▸ **PROBLEM REQUIREMENTS**
Keep every line in which "Architecture" occurs and drop the rest of the data.

═════ DATA RECORDS

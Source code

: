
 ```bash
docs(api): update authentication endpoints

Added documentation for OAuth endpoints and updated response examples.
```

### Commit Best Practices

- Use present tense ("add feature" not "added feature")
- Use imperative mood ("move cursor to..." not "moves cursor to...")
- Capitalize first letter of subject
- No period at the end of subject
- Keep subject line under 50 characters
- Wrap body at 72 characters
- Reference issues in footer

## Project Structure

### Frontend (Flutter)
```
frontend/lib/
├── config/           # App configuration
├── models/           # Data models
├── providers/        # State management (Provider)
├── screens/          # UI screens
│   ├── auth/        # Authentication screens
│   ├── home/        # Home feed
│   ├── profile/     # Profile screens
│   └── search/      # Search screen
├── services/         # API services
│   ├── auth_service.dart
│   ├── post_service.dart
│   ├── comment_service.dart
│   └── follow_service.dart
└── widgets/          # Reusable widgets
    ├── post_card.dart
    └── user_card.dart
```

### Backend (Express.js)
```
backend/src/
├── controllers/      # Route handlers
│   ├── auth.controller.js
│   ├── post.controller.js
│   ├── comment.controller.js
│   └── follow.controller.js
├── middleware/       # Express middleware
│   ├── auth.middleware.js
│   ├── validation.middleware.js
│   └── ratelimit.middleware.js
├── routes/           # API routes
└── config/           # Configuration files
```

══════════
═════ DATA RECORDS

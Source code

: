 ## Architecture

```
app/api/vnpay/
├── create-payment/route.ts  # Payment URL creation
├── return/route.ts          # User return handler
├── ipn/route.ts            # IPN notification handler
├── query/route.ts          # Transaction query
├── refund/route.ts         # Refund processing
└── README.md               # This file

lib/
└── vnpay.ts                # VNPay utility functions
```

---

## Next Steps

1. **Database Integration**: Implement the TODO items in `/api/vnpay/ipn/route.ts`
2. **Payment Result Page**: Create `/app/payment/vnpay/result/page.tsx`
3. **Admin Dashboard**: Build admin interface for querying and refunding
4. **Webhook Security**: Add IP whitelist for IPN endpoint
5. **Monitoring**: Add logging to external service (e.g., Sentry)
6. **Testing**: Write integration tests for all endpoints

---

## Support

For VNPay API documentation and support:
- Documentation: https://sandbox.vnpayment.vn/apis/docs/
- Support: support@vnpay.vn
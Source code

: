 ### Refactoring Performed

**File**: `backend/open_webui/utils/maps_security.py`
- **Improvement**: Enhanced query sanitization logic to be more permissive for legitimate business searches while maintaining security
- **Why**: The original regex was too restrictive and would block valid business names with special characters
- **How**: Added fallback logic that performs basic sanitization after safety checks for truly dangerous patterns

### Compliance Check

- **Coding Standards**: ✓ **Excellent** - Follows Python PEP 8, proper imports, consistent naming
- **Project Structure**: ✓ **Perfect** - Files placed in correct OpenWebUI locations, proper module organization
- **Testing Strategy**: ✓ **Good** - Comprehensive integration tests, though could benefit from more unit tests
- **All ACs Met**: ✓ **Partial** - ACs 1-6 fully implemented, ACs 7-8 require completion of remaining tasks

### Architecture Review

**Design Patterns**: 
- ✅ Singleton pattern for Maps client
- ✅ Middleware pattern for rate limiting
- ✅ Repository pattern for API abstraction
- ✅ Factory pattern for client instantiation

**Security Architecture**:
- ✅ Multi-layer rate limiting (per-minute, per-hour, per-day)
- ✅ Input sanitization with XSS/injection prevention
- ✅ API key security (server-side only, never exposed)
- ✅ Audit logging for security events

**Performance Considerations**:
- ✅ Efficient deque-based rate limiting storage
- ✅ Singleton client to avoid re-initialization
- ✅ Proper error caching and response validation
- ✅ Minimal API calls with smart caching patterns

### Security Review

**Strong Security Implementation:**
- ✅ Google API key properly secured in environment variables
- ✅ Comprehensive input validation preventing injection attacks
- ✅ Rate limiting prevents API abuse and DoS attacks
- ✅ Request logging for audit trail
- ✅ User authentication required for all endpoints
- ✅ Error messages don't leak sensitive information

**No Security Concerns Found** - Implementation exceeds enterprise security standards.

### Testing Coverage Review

══════════

▸ **ANSWER**
: ## Architecture
### Architecture Review
**Security Architecture**:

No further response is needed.